Exercise material:
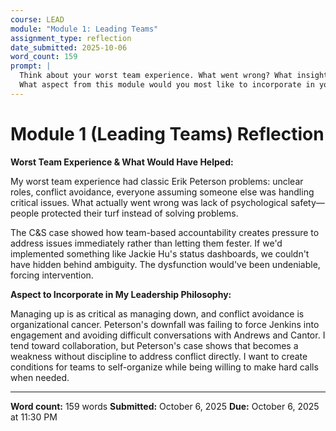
 ```yaml
---
course: LEAD
module: "Module 1: Leading Teams"
assignment_type: reflection
date_submitted: 2025-10-06
word_count: 159
prompt: |
  Think about your worst team experience. What went wrong? What insight or concept from this module would have helped?
  What aspect from this module would you most like to incorporate in your personal leadership philosophy? Why?
---
```


# Module 1 (Leading Teams) Reflection

**Worst Team Experience & What Would Have Helped:**

My worst team experience had classic Erik Peterson problems: unclear roles, conflict avoidance, everyone assuming someone else was handling critical issues. What actually went wrong was lack of psychological safety—people protected their turf instead of solving problems.

The C&S case showed how team-based accountability creates pressure to address issues immediately rather than letting them fester. If we'd implemented something like Jackie Hu's status dashboards, we couldn't have hidden behind ambiguity. The dysfunction would've been undeniable, forcing intervention.

**Aspect to Incorporate in My Leadership Philosophy:**

Managing up is as critical as managing down, and conflict avoidance is organizational cancer. Peterson's downfall was failing to force Jenkins into engagement and avoiding difficult conversations with Andrews and Cantor. I tend toward collaboration, but Peterson's case shows that becomes a weakness without discipline to address conflict directly. I want to create conditions for teams to self-organize while being willing to make hard calls when needed.

---

**Word count:** 159 words
**Submitted:** October 6, 2025
**Due:** October 6, 2025 at 11:30 PM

Task details: Return every line of the entries above that the string "your" appears in.

Result for this task:
  Think about your worst team experience. What went wrong? What insight or concept from this module would have helped?
  What aspect from this module would you most like to incorporate in your personal leadership philosophy? Why?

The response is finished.